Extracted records
--
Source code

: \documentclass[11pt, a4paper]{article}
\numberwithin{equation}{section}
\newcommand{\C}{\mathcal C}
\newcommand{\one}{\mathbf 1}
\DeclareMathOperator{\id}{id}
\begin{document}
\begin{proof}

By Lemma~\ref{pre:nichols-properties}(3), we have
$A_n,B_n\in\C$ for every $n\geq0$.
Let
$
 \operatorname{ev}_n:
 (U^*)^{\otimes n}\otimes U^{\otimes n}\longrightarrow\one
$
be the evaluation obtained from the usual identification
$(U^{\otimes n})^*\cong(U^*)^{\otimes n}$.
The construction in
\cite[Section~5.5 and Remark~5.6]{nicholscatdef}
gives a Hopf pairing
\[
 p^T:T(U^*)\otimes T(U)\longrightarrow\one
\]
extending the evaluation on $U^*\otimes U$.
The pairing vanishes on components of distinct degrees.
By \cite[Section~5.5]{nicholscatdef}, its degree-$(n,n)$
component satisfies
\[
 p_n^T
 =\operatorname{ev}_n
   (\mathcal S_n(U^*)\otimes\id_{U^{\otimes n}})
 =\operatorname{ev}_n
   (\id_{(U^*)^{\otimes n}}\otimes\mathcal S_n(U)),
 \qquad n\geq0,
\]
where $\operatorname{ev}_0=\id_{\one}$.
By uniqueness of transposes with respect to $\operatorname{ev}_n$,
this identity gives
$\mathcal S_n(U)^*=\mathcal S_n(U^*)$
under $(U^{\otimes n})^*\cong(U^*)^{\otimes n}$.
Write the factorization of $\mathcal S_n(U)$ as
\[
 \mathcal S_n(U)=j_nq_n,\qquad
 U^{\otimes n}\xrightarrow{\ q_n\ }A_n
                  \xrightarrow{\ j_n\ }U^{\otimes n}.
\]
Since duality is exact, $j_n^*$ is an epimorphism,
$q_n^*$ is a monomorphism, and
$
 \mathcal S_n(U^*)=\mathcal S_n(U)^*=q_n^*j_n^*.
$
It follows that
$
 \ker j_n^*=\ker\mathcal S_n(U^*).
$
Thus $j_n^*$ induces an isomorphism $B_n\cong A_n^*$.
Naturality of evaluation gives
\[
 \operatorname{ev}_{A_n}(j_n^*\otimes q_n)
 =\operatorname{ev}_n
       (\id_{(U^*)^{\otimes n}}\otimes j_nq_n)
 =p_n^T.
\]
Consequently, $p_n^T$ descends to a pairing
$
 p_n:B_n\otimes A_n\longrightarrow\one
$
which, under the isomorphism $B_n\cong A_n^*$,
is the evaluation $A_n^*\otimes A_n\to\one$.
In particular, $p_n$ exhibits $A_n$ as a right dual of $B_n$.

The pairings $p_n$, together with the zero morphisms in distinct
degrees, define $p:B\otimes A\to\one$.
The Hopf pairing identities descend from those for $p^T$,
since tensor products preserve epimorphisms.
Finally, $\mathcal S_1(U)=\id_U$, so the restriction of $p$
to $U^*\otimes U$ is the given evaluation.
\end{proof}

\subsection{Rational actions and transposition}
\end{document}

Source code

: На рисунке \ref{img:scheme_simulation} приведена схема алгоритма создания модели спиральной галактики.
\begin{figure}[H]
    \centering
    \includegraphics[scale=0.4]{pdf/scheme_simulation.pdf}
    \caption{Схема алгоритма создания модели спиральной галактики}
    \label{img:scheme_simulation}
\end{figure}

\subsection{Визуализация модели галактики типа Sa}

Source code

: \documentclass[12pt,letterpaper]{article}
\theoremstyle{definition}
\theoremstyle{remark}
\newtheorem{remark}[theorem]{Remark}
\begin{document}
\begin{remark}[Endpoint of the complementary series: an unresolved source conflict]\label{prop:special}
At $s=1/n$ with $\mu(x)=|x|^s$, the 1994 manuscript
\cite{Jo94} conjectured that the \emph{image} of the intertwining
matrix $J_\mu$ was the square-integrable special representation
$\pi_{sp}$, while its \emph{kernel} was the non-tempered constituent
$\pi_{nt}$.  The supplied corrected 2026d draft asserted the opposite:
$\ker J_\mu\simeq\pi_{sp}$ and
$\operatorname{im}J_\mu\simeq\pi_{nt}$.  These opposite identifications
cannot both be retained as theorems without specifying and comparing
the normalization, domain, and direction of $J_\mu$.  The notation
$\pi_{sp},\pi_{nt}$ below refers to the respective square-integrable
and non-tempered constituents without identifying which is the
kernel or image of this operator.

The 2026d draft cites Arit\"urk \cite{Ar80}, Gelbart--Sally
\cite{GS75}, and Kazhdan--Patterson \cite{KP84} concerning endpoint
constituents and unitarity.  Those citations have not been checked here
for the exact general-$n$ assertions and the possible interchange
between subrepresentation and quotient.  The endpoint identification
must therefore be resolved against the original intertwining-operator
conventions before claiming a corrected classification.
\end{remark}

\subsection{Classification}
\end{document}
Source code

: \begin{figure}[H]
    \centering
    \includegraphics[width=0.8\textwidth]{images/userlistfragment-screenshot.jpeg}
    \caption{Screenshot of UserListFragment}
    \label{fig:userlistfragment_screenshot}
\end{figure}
--
The records shown above are to be retyped exactly, with none omitted.

Source code

: \documentclass[11pt, a4paper]{article}
\numberwithin{equation}{section}
\newcommand{\C}{\mathcal C}
\newcommand{\one}{\mathbf 1}
\DeclareMathOperator{\id}{id}
\begin{document}
\begin{proof}

By Lemma~\ref{pre:nichols-properties}(3), we have
$A_n,B_n\in\C$ for every $n\geq0$.
Let
$
 \operatorname{ev}_n:
 (U^*)^{\otimes n}\otimes U^{\otimes n}\longrightarrow\one
$
be the evaluation obtained from the usual identification
$(U^{\otimes n})^*\cong(U^*)^{\otimes n}$.
The construction in
\cite[Section~5.5 and Remark~5.6]{nicholscatdef}
gives a Hopf pairing
\[
 p^T:T(U^*)\otimes T(U)\longrightarrow\one
\]
extending the evaluation on $U^*\otimes U$.
The pairing vanishes on components of distinct degrees.
By \cite[Section~5.5]{nicholscatdef}, its degree-$(n,n)$
component satisfies
\[
 p_n^T
 =\operatorname{ev}_n
   (\mathcal S_n(U^*)\otimes\id_{U^{\otimes n}})
 =\operatorname{ev}_n
   (\id_{(U^*)^{\otimes n}}\otimes\mathcal S_n(U)),
 \qquad n\geq0,
\]
where $\operatorname{ev}_0=\id_{\one}$.
By uniqueness of transposes with respect to $\operatorname{ev}_n$,
this identity gives
$\mathcal S_n(U)^*=\mathcal S_n(U^*)$
under $(U^{\otimes n})^*\cong(U^*)^{\otimes n}$.
Write the factorization of $\mathcal S_n(U)$ as
\[
 \mathcal S_n(U)=j_nq_n,\qquad
 U^{\otimes n}\xrightarrow{\ q_n\ }A_n
                  \xrightarrow{\ j_n\ }U^{\otimes n}.
\]
Since duality is exact, $j_n^*$ is an epimorphism,
$q_n^*$ is a monomorphism, and
$
 \mathcal S_n(U^*)=\mathcal S_n(U)^*=q_n^*j_n^*.
$
It follows that
$
 \ker j_n^*=\ker\mathcal S_n(U^*).
$
Thus $j_n^*$ induces an isomorphism $B_n\cong A_n^*$.
Naturality of evaluation gives
\[
 \operatorname{ev}_{A_n}(j_n^*\otimes q_n)
 =\operatorname{ev}_n
       (\id_{(U^*)^{\otimes n}}\otimes j_nq_n)
 =p_n^T.
\]
Consequently, $p_n^T$ descends to a pairing
$
 p_n:B_n\otimes A_n\longrightarrow\one
$
which, under the isomorphism $B_n\cong A_n^*$,
is the evaluation $A_n^*\otimes A_n\to\one$.
In particular, $p_n$ exhibits $A_n$ as a right dual of $B_n$.

The pairings $p_n$, together with the zero morphisms in distinct
degrees, define $p:B\otimes A\to\one$.
The Hopf pairing identities descend from those for $p^T$,
since tensor products preserve epimorphisms.
Finally, $\mathcal S_1(U)=\id_U$, so the restriction of $p$
to $U^*\otimes U$ is the given evaluation.
\end{proof}

\subsection{Rational actions and transposition}
\end{document}

Source code

: На рисунке \ref{img:scheme_simulation} приведена схема алгоритма создания модели спиральной галактики.
\begin{figure}[H]
    \centering
    \includegraphics[scale=0.4]{pdf/scheme_simulation.pdf}
    \caption{Схема алгоритма создания модели спиральной галактики}
    \label{img:scheme_simulation}
\end{figure}

\subsection{Визуализация модели галактики типа Sa}

Source code

: \documentclass[12pt,letterpaper]{article}
\theoremstyle{definition}
\theoremstyle{remark}
\newtheorem{remark}[theorem]{Remark}
\begin{document}
\begin{remark}[Endpoint of the complementary series: an unresolved source conflict]\label{prop:special}
At $s=1/n$ with $\mu(x)=|x|^s$, the 1994 manuscript
\cite{Jo94} conjectured that the \emph{image} of the intertwining
matrix $J_\mu$ was the square-integrable special representation
$\pi_{sp}$, while its \emph{kernel} was the non-tempered constituent
$\pi_{nt}$.  The supplied corrected 2026d draft asserted the opposite:
$\ker J_\mu\simeq\pi_{sp}$ and
$\operatorname{im}J_\mu\simeq\pi_{nt}$.  These opposite identifications
cannot both be retained as theorems without specifying and comparing
the normalization, domain, and direction of $J_\mu$.  The notation
$\pi_{sp},\pi_{nt}$ below refers to the respective square-integrable
and non-tempered constituents without identifying which is the
kernel or image of this operator.

The 2026d draft cites Arit\"urk \cite{Ar80}, Gelbart--Sally
\cite{GS75}, and Kazhdan--Patterson \cite{KP84} concerning endpoint
constituents and unitarity.  Those citations have not been checked here
for the exact general-$n$ assertions and the possible interchange
between subrepresentation and quotient.  The endpoint identification
must therefore be resolved against the original intertwining-operator
conventions before claiming a corrected classification.
\end{remark}

\subsection{Classification}
\end{document}
Source code

: \begin{figure}[H]
    \centering
    \includegraphics[width=0.8\textwidth]{images/userlistfragment-screenshot.jpeg}
    \caption{Screenshot of UserListFragment}
    \label{fig:userlistfragment_screenshot}
\end{figure}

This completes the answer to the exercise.